The 1st Question - 3 Jun 2012 - Questions

1) When I have a headache, I take an aspirin and keep it to myself. Even if the entire virtual world is a stage, nothing says real drama like the operating theatre. Early last month, a brain tumor resection surgery was performed and live tweeted, reaching an estimated audience of 14.5 million people. A specialist was even on hand to answer people’s questions and explain each step. Is this the next step in medical drama and where do they run the commercials? All the content included live photos and video, went to social media – This is your brain on Pinterest…. While the audience came to the live surgery via the hospital’s website. Where in the world did, they perform this brain surgery for a huge turnout?

2) Magnets are the force of the 21st century from Nano to mega- We discussed the mag lev train and have covered the magnetically levitated bed , now we go inside the bloodstream (Muahahahahh!) A drug delivery design built around a mechanism called a Lorentz-force actuator can deliver different amounts of medicine to different depths inside the body. Including a magnetic waveform to breach the skin and deliver the drugs through the ampoule’s nozzle — an opening as wide as a mosquito’s proboscis. On Star Trek it was known as Hypospray – from what University is this superior jet-injection system originating?

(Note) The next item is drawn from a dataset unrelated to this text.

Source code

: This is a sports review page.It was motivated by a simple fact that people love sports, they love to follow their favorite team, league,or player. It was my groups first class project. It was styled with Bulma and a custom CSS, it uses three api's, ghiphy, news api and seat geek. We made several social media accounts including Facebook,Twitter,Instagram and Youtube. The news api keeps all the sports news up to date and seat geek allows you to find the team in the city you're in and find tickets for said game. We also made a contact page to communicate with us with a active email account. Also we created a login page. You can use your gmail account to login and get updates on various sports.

3) Though there were no 2011 reported deaths from Tedium, the fear of boring repetitive tasks has driven scores of inventors to automation. Recently at Cambridge University the study of artificial bone needed endless dipping into calcium and protein, rinsing and repeating. Endless repetitive equals boring task! These hours long procedure creates the right environment for bone to be calcified onto the initial sample. But someone get me a robot for this! How to automate? Use your imagination? The latter won out and the high tech robotic arms developed used what children’s toy?

4) Kickstarter is great – I wish there was an algorithm to show the top 25 projects as a clue to the Zeitgeist we live in - MIT Media Lab’s Silver and Rosenbaum had the idea to turn almost anything into a keypad. Pencil lead, potatoes, Play-Doh or water included. The Banana keypad is worth the price of admission alone! Their invention kit allows that all you have to do is plug the circuit board into a computer or laptop, attach the alligator clips to whatever you want, and you are ready to go! What is the name of this project which demolished the initial fundraising goal of $25,000? A pledge of 35USD gets you one too!

5) While I don’t envision a show called TalkBact with Bacteria and our host Strepecoccus Nightfire, Bacteria do in fact communicate with each other using a chemical 'language'. They can even coordinate their defenses and mount attacks. It turns out that all bacterial "languages" share the same root "words Humanoid robots are being taught to synchronize their movements by MIT researchers using bacteria and insects as a guide. What is this key behavior called which allows bacteria and insects to sense each other in both proximity and number? The biological phenomenon is known as what?

6) Some months we never mention MIT – and tonight we can’t stop! - Somewhere in the state of critical Massachusetts, researchers have been held up in a lab thinking about .... your dinner. Wasted ketchup and the small amount of substance leftover in both ketchup and mayonnaise bottles makes up about one million tons of food that is discarded annually. The bottling industry for sauces alone is a $17 Billion market- What if a super slippery coating made up of nontoxic materials could really clean that bottle out? There is.... now! Rigid like a solid, but lubricated like a liquid it’s here just in time for BBQ and cookouts – what is it called?

---tiebreaker---

7) We’ve all been amazed by our bodies at one time or another, hopefully before you hit puberty. The amazing stickiness of our body’s fluids, like what comes out of our noses, well bio-inspired superglue has finally arrived from Oxford, this is unprecedented in its stickiness and size, bio and Nano tech. For those who want to stick enzymes together, like Legos, this glue is for you. The binding bacteria was found from something most of us carry in our throats and usually causes no problem, even though it can lead to infections and even flesh-eating disease. It has a hella protein which the bacteria use to bind and invade our bodies. And it staples together anything attached to it. The original protein has been tagged SpyCatcher. Boiling and detergent won’t even separate its fragments. From what pretty common bacteria is SpyCatcher found?